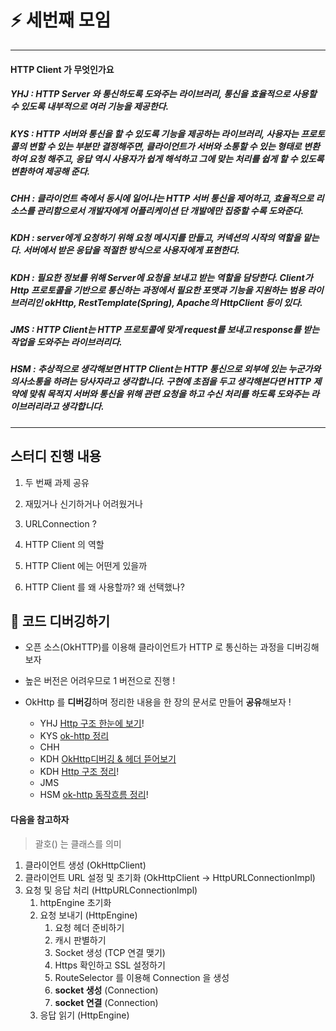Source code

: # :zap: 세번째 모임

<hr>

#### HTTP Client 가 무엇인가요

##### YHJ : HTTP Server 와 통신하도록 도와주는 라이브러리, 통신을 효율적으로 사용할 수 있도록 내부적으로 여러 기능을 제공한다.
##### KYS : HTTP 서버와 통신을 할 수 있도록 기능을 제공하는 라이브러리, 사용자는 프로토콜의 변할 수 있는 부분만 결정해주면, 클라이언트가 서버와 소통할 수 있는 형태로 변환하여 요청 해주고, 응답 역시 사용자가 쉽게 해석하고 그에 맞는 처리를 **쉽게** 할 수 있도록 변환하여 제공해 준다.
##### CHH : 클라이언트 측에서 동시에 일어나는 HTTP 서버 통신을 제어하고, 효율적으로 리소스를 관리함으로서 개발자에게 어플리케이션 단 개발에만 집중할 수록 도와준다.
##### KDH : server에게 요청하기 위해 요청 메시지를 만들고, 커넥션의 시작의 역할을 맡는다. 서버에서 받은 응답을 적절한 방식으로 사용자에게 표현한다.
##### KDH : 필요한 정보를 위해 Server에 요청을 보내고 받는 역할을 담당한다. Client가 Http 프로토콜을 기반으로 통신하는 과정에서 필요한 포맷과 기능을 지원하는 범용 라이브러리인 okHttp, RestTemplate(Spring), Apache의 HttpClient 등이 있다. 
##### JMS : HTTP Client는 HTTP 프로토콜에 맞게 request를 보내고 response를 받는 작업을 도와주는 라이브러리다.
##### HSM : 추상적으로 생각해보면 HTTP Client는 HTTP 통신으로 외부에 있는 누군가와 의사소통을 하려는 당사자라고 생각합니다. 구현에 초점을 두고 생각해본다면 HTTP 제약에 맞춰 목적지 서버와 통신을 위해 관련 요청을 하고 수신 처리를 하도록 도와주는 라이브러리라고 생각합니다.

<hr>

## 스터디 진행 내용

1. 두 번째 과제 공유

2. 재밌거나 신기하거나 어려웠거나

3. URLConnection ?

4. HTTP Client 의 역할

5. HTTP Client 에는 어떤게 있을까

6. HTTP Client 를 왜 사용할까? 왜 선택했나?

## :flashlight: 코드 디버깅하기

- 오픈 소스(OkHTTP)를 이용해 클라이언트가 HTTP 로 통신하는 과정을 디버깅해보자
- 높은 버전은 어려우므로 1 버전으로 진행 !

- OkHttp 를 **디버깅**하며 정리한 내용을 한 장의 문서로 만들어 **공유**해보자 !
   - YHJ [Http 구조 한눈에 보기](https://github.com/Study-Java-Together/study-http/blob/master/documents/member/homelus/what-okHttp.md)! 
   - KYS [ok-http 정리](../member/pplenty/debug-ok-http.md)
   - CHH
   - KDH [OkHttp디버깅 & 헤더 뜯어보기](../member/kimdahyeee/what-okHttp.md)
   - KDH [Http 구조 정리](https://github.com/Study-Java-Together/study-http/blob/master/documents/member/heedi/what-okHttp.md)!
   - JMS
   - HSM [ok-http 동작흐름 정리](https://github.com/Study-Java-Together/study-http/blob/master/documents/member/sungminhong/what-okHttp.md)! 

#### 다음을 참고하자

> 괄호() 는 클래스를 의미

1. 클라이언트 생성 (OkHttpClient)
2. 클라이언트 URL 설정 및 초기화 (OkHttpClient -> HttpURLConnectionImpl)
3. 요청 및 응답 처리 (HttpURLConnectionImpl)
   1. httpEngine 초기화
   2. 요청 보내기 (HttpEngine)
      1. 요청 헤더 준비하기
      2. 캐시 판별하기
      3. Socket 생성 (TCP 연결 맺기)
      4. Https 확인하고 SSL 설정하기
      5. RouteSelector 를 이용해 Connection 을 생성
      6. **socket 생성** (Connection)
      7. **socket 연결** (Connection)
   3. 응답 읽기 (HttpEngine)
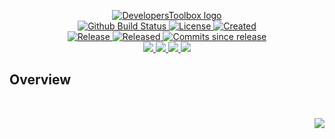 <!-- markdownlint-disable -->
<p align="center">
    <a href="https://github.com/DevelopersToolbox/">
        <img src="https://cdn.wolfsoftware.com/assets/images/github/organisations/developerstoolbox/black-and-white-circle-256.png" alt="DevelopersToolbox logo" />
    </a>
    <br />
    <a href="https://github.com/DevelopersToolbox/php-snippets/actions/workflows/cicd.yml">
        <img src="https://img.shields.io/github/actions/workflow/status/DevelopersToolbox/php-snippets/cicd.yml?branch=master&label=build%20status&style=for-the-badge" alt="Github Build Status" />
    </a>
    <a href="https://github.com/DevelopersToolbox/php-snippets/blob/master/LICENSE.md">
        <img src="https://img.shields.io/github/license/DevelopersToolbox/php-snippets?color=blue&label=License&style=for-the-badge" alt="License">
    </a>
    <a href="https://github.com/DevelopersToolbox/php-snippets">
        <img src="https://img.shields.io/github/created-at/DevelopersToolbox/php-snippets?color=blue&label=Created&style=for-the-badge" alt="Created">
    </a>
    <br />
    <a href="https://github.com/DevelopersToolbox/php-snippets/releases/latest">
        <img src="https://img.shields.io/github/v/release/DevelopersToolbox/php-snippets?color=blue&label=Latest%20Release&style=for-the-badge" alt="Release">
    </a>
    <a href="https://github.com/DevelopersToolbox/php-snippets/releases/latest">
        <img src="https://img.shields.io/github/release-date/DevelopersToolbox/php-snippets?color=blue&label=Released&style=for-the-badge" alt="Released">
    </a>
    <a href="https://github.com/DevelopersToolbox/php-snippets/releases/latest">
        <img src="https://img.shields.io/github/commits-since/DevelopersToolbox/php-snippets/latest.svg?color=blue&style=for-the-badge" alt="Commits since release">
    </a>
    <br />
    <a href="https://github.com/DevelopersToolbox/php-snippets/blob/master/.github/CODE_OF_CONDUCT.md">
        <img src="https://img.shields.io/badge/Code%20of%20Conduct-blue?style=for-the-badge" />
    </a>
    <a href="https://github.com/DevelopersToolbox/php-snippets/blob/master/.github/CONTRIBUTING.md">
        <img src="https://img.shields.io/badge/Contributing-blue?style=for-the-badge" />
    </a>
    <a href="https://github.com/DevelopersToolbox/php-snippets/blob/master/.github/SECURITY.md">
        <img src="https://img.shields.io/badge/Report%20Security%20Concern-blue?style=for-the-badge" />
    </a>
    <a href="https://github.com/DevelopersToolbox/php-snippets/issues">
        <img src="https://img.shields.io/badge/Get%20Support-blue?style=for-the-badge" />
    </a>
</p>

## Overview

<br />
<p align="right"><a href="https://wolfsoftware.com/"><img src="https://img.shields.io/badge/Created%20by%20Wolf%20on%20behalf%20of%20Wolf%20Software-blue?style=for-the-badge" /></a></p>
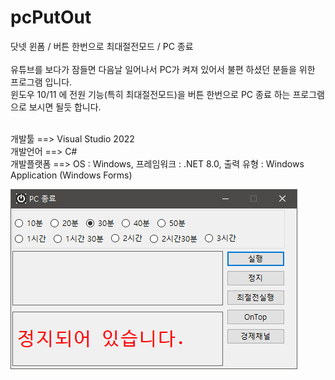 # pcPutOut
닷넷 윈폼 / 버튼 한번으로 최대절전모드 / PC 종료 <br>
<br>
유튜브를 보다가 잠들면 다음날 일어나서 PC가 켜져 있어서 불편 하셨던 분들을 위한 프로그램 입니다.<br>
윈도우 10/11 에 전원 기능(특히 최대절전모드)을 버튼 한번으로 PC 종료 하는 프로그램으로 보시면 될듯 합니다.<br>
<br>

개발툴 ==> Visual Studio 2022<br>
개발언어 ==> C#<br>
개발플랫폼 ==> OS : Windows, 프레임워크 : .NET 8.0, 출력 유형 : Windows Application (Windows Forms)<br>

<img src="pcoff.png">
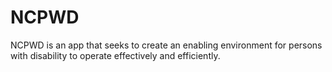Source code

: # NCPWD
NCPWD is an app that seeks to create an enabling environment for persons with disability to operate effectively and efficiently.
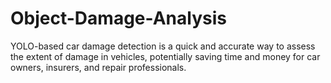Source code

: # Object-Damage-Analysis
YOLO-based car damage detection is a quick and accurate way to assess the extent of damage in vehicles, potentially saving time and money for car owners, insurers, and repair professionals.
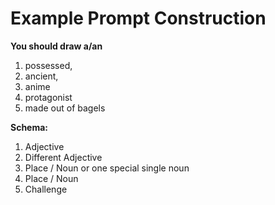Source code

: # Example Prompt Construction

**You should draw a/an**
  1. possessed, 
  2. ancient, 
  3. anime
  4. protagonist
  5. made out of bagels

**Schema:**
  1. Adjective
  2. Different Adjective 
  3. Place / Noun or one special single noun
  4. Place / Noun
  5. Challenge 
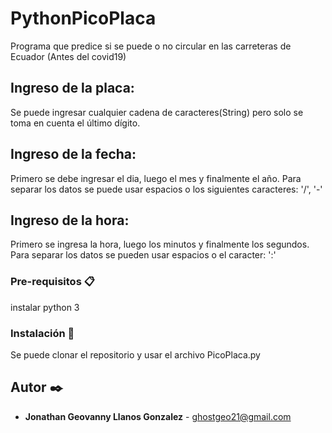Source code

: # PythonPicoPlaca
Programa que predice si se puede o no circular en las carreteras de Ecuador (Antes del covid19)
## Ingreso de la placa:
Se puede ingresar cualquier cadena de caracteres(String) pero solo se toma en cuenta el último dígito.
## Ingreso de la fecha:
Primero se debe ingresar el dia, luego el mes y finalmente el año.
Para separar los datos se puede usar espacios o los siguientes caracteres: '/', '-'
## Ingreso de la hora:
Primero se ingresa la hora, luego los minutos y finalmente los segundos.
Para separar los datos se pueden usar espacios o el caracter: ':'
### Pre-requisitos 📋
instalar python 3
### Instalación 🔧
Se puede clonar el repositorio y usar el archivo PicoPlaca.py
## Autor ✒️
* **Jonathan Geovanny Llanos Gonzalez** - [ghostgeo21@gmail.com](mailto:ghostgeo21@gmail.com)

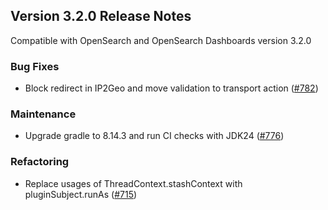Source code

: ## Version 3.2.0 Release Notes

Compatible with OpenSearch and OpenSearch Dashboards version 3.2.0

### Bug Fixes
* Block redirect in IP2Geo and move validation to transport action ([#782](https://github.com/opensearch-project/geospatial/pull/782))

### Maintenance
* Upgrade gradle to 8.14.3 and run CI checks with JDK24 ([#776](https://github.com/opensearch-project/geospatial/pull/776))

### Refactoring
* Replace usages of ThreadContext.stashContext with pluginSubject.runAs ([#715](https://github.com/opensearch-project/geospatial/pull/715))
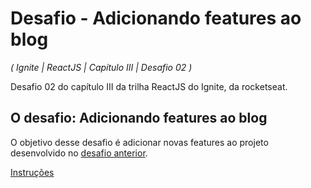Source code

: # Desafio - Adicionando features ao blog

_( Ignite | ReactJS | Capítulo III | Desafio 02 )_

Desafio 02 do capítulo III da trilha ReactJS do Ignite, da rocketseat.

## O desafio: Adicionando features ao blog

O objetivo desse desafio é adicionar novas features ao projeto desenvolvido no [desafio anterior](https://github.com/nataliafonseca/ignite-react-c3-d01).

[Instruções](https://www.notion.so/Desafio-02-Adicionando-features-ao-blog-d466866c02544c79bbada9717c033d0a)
====================
▶ **DIRECTIONS FOR THIS TASK**: Go line by line through the material above and return each one that includes "Primero".

▶ **SOLUTION TO THIS TASK**:
Primero se debe ingresar el dia, luego el mes y finalmente el año.
Primero se ingresa la hora, luego los minutos y finalmente los segundos.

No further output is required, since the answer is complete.